Sometimes customers need more than a solution pro-vider can offer. That's where a company like Phase 2 International comes in.
Phase 2 has been providing applications such as Microsoft Exchange and Project Server, as well as its own computer-aided design and online meeting software, on a hosted basis for about two years. In April, the Honolulu-based company launched a reseller program through which solution providers can supplement their application offerings—and thus expand their business—using Phase 2's hosted services.
When faced with demands from customers for services they may not offer, solution providers generally have the choice of expanding their product offerings—which means hiring more personnel and developing new skills—or leaving new business on the table. Sometimes, it means even losing the client.
Phase 2's SharePartner reseller program offers solution providers an alternative way to expand into new businesses and technologies. "I don't want to be an expert in everything," says Joe McIlhone, president of Covaylence Communications Solutions Inc., a Honolulu-based solution provider whose core business is Internet access, WAN/LAN and data connectivity services. Covaylence uses Phase 2 to provide its customers with Microsoft Corp.'s SharePoint application.
Tapping into the company's hosted services also offers solution providers a path to move into Software-as-a-Service applications. "That's a relationship that lends itself to a low-churn model," said Phase 2 CEO Kevin Doherty.
Under a service provider license agreement with Redmond, Wash.-based Microsoft, Phase 2 offers hosted versions of Exchange, SharePoint, Project Server, Dynamics CRM and Office Communicator applications. Phase 2 also hosts its own ShareCAD Pro computer-aided development and ShareMeeting Web conferencing software. The company is developing on-demand time-keeping and medical billing applications it plans to debut later this year.
Under SharePartner, solution providers will handle sales to customers, develop their requirements and manage implementation and configuration work. Phase 2 doesn't charge for initial implementation of its application services, but partners can charge for custom development and workflow design services. Phase 2 provides the hosted application services, private-labeled for the solution provider.
Doherty said his company directly supports customers for its hosted applications or leaves front-line support to the solution provider, providing second- or third-tier support. Likewise, Phase 2 can bill the customer directly and provide channel partners with a percentage of the revenue. Or it can bill the solution provider for the services and let the reseller handle all financial transactions with the customer.
Doherty said Phase 2 offers resellers generous margins on its hosted services—a claim backed up by several partners, including Don Stroud, CEO of Stroud Technology Solutions LLC, Oak Brook, Ill.

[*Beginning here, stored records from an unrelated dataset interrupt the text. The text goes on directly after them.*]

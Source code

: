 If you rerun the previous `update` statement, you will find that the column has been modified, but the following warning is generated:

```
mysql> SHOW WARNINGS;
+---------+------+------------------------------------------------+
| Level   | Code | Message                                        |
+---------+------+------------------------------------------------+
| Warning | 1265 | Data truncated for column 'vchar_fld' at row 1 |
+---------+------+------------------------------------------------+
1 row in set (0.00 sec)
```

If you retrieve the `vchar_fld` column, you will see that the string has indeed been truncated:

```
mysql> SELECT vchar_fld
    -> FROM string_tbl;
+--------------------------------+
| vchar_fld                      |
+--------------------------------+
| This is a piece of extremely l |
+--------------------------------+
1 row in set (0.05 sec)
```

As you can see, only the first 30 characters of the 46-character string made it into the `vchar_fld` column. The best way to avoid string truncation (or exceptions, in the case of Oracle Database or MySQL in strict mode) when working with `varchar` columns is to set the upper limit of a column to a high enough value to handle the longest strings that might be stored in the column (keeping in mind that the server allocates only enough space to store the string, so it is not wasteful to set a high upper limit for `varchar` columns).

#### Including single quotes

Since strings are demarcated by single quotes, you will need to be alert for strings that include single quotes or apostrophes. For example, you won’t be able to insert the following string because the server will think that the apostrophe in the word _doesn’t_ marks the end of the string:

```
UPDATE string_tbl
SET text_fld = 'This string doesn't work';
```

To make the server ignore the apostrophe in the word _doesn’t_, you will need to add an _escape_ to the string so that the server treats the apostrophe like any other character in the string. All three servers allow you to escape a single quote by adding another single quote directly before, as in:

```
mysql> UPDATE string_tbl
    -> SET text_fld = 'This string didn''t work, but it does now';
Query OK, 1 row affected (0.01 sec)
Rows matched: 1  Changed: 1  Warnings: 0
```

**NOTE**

Stroud's core business is assembling IT and voice networks for companies with 25 to 150 employees. The company recently began offering its customers SharePoint, Dynamics CRM and other Microsoft applications hosted by Phase 2. "The relationship has been very solid," Stroud said, praising the quality of Phase 2's engineers and the guidance the company has provided in how to sell applications.

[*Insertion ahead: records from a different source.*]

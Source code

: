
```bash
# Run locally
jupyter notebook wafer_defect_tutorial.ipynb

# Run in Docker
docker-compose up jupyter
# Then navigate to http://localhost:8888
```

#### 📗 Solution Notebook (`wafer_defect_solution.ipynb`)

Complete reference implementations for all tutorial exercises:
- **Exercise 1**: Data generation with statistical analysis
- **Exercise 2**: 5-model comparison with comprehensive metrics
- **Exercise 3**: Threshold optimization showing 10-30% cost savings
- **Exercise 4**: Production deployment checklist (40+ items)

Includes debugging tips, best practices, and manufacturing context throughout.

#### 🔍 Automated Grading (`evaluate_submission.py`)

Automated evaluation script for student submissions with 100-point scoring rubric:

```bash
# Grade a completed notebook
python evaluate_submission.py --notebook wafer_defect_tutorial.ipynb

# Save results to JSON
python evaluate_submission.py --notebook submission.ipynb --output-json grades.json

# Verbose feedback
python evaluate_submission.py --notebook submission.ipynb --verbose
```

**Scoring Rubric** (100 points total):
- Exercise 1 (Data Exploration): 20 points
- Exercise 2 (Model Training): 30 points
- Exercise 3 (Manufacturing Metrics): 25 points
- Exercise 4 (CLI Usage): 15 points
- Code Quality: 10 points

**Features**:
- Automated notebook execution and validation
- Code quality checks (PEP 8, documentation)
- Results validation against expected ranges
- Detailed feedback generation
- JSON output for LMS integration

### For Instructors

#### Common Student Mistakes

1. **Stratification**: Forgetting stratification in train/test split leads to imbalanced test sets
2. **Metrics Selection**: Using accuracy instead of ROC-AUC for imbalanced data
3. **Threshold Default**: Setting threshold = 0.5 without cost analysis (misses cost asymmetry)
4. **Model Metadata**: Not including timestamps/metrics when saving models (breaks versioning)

Right now only about five percent of Phase 2's sales are through channel partners. But Doherty said he would like to see as much as 70 percent of Phase 2's sales made through channel partners because he wants to devote the company's resources to developing more applications.
Phase 2 hosts applications in its Honolulu data center. The company plans to build a second data center in Chicago and is considering installing centers in Europe and Asia, Doherty said. "We're getting [customers] in some crazy countries and we have to reach for a globe."